= Lila De Nobili =

Italian designer and illustrator (1916–2002)

Lila De Nobili (September 3, 1916 - February 19, 2002) was an Italian stage designer, costume designer, and fashion illustrator. She was noted for her collaborations with leading stage and opera directors such as Luchino Visconti and Franco Zeffirelli, as well as her early work on fashion illustration at French Vogue magazine.

==Personal==
Lila De Nobili was born in Castagnola (Lugano). Her father was the Marquis Prospero de Nobili from an aristocratic Ligurian and Tuscan family and her mother, Dola Berta Vertès, was from a Jewish Hungarian family. Her uncle was the painter and Academy Award-winning costume designer Marcel Vertès, who painted Lila as a child.
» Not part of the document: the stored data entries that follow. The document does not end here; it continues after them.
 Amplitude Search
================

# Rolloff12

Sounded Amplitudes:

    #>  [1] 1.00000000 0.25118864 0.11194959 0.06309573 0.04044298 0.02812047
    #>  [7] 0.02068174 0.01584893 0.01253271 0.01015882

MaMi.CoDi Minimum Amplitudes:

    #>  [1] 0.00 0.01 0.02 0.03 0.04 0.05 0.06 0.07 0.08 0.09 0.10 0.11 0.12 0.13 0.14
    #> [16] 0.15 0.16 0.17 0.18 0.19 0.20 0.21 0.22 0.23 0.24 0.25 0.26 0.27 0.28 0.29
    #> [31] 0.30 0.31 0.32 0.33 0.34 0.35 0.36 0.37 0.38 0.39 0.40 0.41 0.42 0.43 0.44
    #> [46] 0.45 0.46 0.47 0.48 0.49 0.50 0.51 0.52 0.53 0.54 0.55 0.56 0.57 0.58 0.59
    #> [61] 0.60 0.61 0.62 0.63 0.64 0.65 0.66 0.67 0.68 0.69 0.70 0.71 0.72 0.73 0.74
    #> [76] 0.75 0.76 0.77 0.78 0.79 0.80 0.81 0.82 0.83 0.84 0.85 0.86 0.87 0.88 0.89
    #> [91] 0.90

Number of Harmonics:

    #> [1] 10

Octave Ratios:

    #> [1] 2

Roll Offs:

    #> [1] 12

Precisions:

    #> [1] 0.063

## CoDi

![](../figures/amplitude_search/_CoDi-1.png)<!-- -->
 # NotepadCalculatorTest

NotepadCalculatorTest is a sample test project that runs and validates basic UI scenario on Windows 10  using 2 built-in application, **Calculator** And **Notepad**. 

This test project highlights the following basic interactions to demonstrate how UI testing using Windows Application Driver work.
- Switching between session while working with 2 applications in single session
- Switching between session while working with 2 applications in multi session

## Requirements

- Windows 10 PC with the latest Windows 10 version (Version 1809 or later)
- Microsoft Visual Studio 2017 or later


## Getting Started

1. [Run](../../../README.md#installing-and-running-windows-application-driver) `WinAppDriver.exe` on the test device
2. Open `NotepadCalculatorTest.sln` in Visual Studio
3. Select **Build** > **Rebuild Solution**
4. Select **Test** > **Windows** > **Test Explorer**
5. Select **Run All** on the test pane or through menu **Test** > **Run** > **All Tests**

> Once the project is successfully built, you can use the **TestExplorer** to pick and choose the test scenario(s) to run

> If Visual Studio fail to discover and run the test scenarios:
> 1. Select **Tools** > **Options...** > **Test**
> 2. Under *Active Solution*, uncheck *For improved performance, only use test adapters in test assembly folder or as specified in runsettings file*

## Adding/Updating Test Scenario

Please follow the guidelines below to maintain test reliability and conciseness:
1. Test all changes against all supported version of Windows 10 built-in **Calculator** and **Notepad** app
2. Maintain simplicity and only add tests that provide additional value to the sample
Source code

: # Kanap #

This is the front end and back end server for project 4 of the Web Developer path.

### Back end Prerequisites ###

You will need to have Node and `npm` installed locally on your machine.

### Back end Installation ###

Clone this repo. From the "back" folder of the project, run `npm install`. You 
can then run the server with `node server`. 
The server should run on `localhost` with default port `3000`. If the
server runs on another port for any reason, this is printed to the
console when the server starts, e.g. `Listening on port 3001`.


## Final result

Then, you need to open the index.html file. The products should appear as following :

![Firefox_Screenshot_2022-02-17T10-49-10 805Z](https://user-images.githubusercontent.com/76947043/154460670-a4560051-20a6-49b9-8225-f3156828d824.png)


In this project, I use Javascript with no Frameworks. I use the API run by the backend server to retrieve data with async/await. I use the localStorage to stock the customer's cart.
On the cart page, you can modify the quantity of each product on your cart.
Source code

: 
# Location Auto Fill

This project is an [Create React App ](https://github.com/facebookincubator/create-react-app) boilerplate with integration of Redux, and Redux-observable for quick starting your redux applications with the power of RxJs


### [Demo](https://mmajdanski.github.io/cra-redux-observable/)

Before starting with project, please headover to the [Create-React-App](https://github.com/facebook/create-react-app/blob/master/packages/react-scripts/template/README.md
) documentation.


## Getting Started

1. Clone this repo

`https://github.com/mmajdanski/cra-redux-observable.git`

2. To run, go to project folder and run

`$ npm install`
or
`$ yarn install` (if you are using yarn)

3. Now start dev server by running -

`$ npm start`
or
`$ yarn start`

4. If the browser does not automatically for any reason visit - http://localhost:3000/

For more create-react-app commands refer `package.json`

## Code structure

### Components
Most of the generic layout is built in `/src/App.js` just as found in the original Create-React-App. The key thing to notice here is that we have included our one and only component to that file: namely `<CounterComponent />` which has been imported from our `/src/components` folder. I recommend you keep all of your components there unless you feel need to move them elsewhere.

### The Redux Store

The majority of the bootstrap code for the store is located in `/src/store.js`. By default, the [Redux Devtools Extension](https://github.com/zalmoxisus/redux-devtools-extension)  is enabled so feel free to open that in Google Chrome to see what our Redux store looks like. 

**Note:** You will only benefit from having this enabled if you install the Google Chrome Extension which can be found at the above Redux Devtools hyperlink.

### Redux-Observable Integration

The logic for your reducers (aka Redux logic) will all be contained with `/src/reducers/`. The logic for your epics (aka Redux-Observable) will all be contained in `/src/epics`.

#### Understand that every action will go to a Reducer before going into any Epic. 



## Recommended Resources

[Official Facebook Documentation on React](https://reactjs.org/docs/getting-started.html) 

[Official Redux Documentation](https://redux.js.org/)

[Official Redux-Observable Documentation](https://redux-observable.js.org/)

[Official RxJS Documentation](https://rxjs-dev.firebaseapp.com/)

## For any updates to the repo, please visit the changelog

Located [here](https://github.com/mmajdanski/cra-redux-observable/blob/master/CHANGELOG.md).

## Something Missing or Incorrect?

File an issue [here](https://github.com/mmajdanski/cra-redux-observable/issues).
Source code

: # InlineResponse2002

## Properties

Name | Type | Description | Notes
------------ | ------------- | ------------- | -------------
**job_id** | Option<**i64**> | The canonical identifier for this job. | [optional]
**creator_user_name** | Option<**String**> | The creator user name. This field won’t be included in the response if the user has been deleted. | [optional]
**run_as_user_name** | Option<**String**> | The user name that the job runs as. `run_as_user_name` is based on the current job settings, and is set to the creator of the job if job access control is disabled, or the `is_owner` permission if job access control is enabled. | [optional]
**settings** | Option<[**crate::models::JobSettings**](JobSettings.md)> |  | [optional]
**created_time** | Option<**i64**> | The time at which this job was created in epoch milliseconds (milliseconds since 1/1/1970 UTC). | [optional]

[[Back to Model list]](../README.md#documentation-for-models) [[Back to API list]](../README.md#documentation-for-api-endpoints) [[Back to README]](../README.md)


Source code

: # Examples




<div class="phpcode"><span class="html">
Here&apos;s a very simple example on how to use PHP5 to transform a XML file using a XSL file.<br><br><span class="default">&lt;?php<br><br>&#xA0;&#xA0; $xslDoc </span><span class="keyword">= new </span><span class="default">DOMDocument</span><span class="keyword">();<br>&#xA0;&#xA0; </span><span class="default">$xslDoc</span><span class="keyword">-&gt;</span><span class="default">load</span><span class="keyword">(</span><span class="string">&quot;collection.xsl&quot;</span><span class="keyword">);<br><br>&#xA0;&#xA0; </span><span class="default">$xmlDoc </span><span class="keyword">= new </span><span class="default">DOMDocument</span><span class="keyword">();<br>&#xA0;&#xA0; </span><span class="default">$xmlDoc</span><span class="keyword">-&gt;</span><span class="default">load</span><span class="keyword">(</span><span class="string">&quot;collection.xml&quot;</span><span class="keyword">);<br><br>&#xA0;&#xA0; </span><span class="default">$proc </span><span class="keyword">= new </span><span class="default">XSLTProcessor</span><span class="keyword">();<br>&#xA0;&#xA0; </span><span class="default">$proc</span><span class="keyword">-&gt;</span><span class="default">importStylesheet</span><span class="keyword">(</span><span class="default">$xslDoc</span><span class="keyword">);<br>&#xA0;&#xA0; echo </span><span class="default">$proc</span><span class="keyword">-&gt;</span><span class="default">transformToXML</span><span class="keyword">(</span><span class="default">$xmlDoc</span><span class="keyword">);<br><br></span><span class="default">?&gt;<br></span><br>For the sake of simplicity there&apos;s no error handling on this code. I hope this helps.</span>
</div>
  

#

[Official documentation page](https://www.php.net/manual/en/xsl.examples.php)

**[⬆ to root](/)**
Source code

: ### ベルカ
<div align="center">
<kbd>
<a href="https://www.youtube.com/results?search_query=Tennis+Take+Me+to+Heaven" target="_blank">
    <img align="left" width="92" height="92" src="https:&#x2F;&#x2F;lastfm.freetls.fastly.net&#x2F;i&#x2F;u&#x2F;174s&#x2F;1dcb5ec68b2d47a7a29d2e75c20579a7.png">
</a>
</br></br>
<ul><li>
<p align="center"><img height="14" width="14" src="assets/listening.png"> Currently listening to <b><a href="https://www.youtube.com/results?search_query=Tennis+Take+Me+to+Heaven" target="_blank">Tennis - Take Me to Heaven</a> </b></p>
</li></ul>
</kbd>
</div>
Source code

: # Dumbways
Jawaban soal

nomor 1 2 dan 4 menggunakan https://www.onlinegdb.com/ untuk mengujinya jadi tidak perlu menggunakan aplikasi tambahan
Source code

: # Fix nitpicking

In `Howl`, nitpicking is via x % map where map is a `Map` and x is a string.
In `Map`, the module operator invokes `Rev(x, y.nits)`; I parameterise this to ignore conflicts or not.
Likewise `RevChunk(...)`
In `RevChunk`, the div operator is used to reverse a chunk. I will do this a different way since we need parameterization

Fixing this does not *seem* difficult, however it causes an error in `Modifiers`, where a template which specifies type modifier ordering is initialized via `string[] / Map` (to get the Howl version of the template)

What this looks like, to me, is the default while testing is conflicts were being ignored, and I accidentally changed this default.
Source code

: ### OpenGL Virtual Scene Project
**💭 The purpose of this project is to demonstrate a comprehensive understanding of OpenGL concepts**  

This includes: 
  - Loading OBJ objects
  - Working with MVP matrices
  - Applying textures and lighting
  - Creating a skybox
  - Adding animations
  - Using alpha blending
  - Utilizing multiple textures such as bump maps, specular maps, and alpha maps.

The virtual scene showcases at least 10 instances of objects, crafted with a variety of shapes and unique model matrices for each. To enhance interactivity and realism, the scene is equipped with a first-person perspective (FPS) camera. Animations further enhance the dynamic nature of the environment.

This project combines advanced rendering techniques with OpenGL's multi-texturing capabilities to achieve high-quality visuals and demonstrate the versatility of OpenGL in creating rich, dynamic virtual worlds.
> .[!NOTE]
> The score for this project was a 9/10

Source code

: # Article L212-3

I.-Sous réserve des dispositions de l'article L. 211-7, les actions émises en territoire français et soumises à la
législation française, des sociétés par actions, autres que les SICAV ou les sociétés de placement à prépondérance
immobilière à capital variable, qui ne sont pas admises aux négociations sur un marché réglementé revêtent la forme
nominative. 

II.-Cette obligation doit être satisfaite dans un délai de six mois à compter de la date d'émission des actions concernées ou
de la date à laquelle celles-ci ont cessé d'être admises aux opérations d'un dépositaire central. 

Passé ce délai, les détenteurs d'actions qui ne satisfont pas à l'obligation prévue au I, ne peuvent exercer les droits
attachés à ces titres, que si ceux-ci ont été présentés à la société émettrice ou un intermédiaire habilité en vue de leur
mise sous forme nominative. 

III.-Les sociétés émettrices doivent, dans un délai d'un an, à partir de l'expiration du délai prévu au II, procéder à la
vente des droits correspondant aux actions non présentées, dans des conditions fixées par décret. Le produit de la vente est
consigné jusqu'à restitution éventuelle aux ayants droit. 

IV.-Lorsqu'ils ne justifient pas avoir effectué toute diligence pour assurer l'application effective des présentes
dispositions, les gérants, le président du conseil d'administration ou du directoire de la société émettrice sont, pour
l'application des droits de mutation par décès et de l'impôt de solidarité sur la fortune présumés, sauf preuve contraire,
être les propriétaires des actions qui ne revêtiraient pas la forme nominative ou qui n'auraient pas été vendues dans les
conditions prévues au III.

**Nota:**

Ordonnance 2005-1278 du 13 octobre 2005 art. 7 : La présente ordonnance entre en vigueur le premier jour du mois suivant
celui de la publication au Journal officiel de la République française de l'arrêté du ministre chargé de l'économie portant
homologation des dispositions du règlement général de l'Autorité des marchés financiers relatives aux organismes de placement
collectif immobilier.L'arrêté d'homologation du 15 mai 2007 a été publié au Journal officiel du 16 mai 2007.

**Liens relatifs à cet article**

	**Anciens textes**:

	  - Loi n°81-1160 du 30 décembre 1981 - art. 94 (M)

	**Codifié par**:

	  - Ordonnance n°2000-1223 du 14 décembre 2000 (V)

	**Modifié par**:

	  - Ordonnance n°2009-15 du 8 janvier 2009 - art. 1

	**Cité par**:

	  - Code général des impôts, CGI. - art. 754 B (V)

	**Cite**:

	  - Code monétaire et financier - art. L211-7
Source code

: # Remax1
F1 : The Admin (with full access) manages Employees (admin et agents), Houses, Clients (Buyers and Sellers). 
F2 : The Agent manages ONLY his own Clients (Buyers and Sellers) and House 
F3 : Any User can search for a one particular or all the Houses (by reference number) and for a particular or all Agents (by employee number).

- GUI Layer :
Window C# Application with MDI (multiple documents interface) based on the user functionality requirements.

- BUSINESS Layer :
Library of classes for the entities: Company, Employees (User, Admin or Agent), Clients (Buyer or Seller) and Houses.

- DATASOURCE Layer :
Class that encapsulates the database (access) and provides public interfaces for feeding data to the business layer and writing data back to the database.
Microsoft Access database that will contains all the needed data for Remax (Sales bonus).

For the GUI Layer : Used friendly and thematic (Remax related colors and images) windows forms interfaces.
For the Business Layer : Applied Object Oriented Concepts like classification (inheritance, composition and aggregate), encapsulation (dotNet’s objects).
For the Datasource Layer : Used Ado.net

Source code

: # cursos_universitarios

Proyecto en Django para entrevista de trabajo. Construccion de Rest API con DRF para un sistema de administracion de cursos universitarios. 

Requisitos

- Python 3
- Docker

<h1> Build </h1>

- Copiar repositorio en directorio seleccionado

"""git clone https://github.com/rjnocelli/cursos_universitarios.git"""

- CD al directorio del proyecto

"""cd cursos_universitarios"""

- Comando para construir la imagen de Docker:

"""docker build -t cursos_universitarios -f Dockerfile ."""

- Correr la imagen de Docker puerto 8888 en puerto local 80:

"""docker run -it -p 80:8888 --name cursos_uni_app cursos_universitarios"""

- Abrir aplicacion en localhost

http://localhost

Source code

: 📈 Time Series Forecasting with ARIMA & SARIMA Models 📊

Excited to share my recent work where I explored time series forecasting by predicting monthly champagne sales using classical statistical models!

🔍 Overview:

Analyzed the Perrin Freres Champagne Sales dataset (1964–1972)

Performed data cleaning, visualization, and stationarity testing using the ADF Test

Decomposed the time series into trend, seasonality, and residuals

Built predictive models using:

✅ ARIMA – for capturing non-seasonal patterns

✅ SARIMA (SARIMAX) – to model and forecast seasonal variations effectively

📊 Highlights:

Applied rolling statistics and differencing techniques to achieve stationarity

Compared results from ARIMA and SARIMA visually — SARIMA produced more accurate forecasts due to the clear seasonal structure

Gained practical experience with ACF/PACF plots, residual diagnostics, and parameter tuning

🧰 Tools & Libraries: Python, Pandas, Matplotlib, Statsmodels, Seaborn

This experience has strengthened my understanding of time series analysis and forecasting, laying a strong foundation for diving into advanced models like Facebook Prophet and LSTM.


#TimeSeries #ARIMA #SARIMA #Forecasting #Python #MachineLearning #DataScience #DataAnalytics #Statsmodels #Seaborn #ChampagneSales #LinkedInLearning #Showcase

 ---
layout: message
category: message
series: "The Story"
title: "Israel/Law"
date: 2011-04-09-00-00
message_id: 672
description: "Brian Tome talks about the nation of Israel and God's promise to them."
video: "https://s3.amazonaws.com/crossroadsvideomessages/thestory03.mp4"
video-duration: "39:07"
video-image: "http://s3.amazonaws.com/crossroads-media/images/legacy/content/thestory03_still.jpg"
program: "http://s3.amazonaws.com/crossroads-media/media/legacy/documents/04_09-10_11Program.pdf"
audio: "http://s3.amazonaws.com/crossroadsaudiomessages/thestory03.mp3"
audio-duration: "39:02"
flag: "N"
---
In the 1930s, she studied with the artist Ferruccio Ferrazzi at the Academy of Fine Arts in Rome. One of her own pupils was the costume designer and director, Christine Edzard, with whom she had a lifelong friendship and collaboration.

She settled in Paris in 1943, and this would be her home for most of her life on the rue de Verneuil and on the Quai Voltaire, where she lived until her death in 2002, aged 85. Franco Zeffirelli said: "She was the greatest scene and costume designer of the 20th century, the teacher of us all. Every time I design an opera I think of her." Her portrait by David Hockney in oil pastel in 1973 is sometimes mis-titled as 'Lila Nobilis'.

==Illustration==
In Paris from 1943, De Nobili began doing illustrations of the haute couture collections for various magazines, especially French Vogue. She also did illustrations for Hermès and created adverts for fragrances by Lucien Lelong and she created publicity drawings for Elsa Schiaparelli, Lanvin, Pierre Balmain and Marcel Rochas.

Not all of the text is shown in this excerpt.